第94話 ヒロイン誕生
目の前に広がる光景は、もはや修羅場と化していた。
衛士たちは至るところで倒れ伏し、立っている者はわずか数人。
中空では、巨大な幹から伸びた枝がひゅんひゅんと音を立て、獲物を探しながらうねっている。
その猛威をいなしながら隙をうかがうのは、ドン殿下とガゼット王子。しかし、どう見ても剣で討ち取れる相手ではない。

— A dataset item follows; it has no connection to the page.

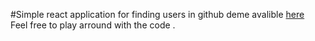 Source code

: #Simple react application for finding users in github
deme avalible <a href="https://githubdevs.netlify.app/" > here </a>
<br>
Feel free to play arround with the code .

時折、ドン殿下がエアーカッターを、オフィーがウインドスラッシュの斬撃を放つが、幹に刻まれた傷は瞬く間に再生し、ふさがってしまう。
「隙を作れ!」
ガゼット王子が叫び、手にした剣を床に突き刺して詠唱を始めた。
その前に立ちはだかり、彼を守るようにドン殿下がエアーカッターを連続で放つ。
しかし、伸びた枝はまるで意志を持つかのように斬撃を弾き、動き回る。
そして——
「フレアストーム!」
ガゼット王子が両手を広げ、高らかに詠唱すると、周囲に旋風のような炎が巻き起こり、燃え盛る炎が幹を丸ごと包み込んだ。
炎は彼の手の動きに合わせ、竜巻のように渦を巻きながら空高く燃え上がる。
扉の隅にいる僕らまで熱風が押し寄せ、肌をちりちりと焼いた。
思わず隣のツバサさんを抱き寄せ、庇う。
「す、すごい……」
腕の中で、ツバサさんが呟く。
すぐさま、梢社長とルリアーナさんが防御障壁を張り、炎の熱気を遮断した。
「やったか!?」
僕が思わず口にすると——
「「「「 それフラグだから言わない! 」」」」
全員から総ツッコミを受けた。
勢いを失った炎の中から現れたのは、黒く焦げた幹だった。
長く伸びた枝葉は炭となって崩れ落ち、幹の表面がボロボロと剥がれていく。あたりには焦げ臭い匂いが充満する。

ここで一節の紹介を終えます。